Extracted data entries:
>>>

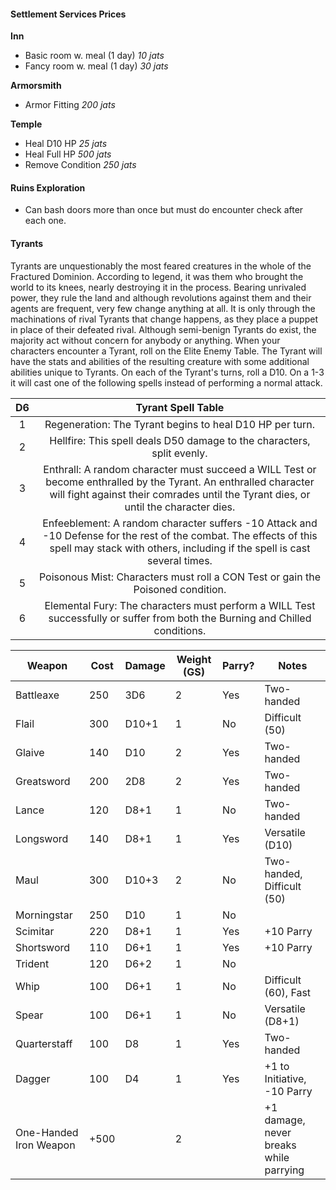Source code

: #### Settlement Services Prices

**Inn**
-  Basic room w. meal (1 day) *10 jats*
- Fancy room w. meal (1 day) *30 jats*

**Armorsmith** 
 - Armor Fitting *200 jats*

**Temple**
- Heal D10 HP *25 jats*
- Heal Full HP *500 jats*
- Remove Condition *250 jats*
#### Ruins Exploration

- Can bash doors more than once but must do encounter check after each one.
#### Tyrants

Tyrants are unquestionably the most feared creatures in the whole of the Fractured Dominion. According to legend, it was them who brought the world to its knees, nearly destroying it in the process. Bearing unrivaled power, they rule the land and although revolutions against them and their agents are frequent, very few change anything at all. It is only through the machinations of rival Tyrants that change happens, as they place a puppet in place of their defeated rival. Although semi-benign Tyrants do exist, the majority act without concern for anybody or anything. When your characters encounter a Tyrant, roll on the Elite Enemy Table. The Tyrant will have the stats and abilities of the resulting creature with some additional abilities unique to Tyrants. On each of the Tyrant's turns, roll a D10. On a 1-3 it will cast one of the following spells instead of performing a normal attack.

| D6  |                                                                                           Tyrant Spell Table                                                                                            |
| :-: | :-----------------------------------------------------------------------------------------------------------------------------------------------------------------------------------------------------: |
|  1  |                                                                        Regeneration: The Tyrant begins to heal D10 HP per turn.                                                                         |
|  2  |                                                                 Hellfire: This spell deals D50 damage to the characters, split evenly.                                                                  |
|  3  | Enthrall: A random character must succeed a WILL Test or become enthralled by the Tyrant. An enthralled character will fight against their comrades until the Tyrant dies, or until the character dies. |
|  4  |     Enfeeblement: A random character suffers -10 Attack and -10 Defense for the rest of the combat. The effects of this spell may stack with others, including if the spell is cast several times.      |
|  5  |                                                             Poisonous Mist: Characters must roll a CON Test or gain the Poisoned condition.                                                             |
|  6  |                                      Elemental Fury: The characters must perform a WILL Test successfully or suffer from both the Burning and Chilled conditions.                                       |


| Weapon                 | Cost | Damage | Weight (GS) | Parry? | Notes                                  |
| ---------------------- | ---- | ------ | ----------- | ------ | -------------------------------------- |
| Battleaxe              | 250  | 3D6    | 2           | Yes    | Two-handed                             |
| Flail                  | 300  | D10+1  | 1           | No     | Difficult (50)                         |
| Glaive                 | 140  | D10    | 2           | Yes    | Two-handed                             |
| Greatsword             | 200  | 2D8    | 2           | Yes    | Two-handed                             |
| Lance                  | 120  | D8+1   | 1           | No     | Two-handed                             |
| Longsword              | 140  | D8+1   | 1           | Yes    | Versatile (D10)                        |
| Maul                   | 300  | D10+3  | 2           | No     | Two-handed, Difficult (50)             |
| Morningstar            | 250  | D10    | 1           | No     |                                        |
| Scimitar               | 220  | D8+1   | 1           | Yes    | +10 Parry                              |
| Shortsword             | 110  | D6+1   | 1           | Yes    | +10 Parry                              |
| Trident                | 120  | D6+2   | 1           | No     |                                        |
| Whip                   | 100  | D6+1   | 1           | No     | Difficult (60), Fast                   |
| Spear                  | 100  | D6+1   | 1           | No     | Versatile (D8+1)                       |
| Quarterstaff           | 100  | D8     | 1           | Yes    | Two-handed                             |
| Dagger                 | 100  | D4     | 1           | Yes    | +1 to Initiative, -10 Parry            |
| One-Handed Iron Weapon | +500 |        | 2           |        | +1 damage, never breaks while parrying |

<<<

**PROBLEM DESCRIPTION**
Please copy out each line above exactly as written, but not the pictures.

**PROBLEM SOLUTION**
Source code

: #### Settlement Services Prices

**Inn**
-  Basic room w. meal (1 day) *10 jats*
- Fancy room w. meal (1 day) *30 jats*

**Armorsmith** 
 - Armor Fitting *200 jats*

**Temple**
- Heal D10 HP *25 jats*
- Heal Full HP *500 jats*
- Remove Condition *250 jats*
#### Ruins Exploration

- Can bash doors more than once but must do encounter check after each one.
#### Tyrants

Tyrants are unquestionably the most feared creatures in the whole of the Fractured Dominion. According to legend, it was them who brought the world to its knees, nearly destroying it in the process. Bearing unrivaled power, they rule the land and although revolutions against them and their agents are frequent, very few change anything at all. It is only through the machinations of rival Tyrants that change happens, as they place a puppet in place of their defeated rival. Although semi-benign Tyrants do exist, the majority act without concern for anybody or anything. When your characters encounter a Tyrant, roll on the Elite Enemy Table. The Tyrant will have the stats and abilities of the resulting creature with some additional abilities unique to Tyrants. On each of the Tyrant's turns, roll a D10. On a 1-3 it will cast one of the following spells instead of performing a normal attack.

| D6  |                                                                                           Tyrant Spell Table                                                                                            |
| :-: | :-----------------------------------------------------------------------------------------------------------------------------------------------------------------------------------------------------: |
|  1  |                                                                        Regeneration: The Tyrant begins to heal D10 HP per turn.                                                                         |
|  2  |                                                                 Hellfire: This spell deals D50 damage to the characters, split evenly.                                                                  |
|  3  | Enthrall: A random character must succeed a WILL Test or become enthralled by the Tyrant. An enthralled character will fight against their comrades until the Tyrant dies, or until the character dies. |
|  4  |     Enfeeblement: A random character suffers -10 Attack and -10 Defense for the rest of the combat. The effects of this spell may stack with others, including if the spell is cast several times.      |
|  5  |                                                             Poisonous Mist: Characters must roll a CON Test or gain the Poisoned condition.                                                             |
|  6  |                                      Elemental Fury: The characters must perform a WILL Test successfully or suffer from both the Burning and Chilled conditions.                                       |


| Weapon                 | Cost | Damage | Weight (GS) | Parry? | Notes                                  |
| ---------------------- | ---- | ------ | ----------- | ------ | -------------------------------------- |
| Battleaxe              | 250  | 3D6    | 2           | Yes    | Two-handed                             |
| Flail                  | 300  | D10+1  | 1           | No     | Difficult (50)                         |
| Glaive                 | 140  | D10    | 2           | Yes    | Two-handed                             |
| Greatsword             | 200  | 2D8    | 2           | Yes    | Two-handed                             |
| Lance                  | 120  | D8+1   | 1           | No     | Two-handed                             |
| Longsword              | 140  | D8+1   | 1           | Yes    | Versatile (D10)                        |
| Maul                   | 300  | D10+3  | 2           | No     | Two-handed, Difficult (50)             |
| Morningstar            | 250  | D10    | 1           | No     |                                        |
| Scimitar               | 220  | D8+1   | 1           | Yes    | +10 Parry                              |
| Shortsword             | 110  | D6+1   | 1           | Yes    | +10 Parry                              |
| Trident                | 120  | D6+2   | 1           | No     |                                        |
| Whip                   | 100  | D6+1   | 1           | No     | Difficult (60), Fast                   |
| Spear                  | 100  | D6+1   | 1           | No     | Versatile (D8+1)                       |
| Quarterstaff           | 100  | D8     | 1           | Yes    | Two-handed                             |
| Dagger                 | 100  | D4     | 1           | Yes    | +1 to Initiative, -10 Parry            |
| One-Handed Iron Weapon | +500 |        | 2           |        | +1 damage, never breaks while parrying |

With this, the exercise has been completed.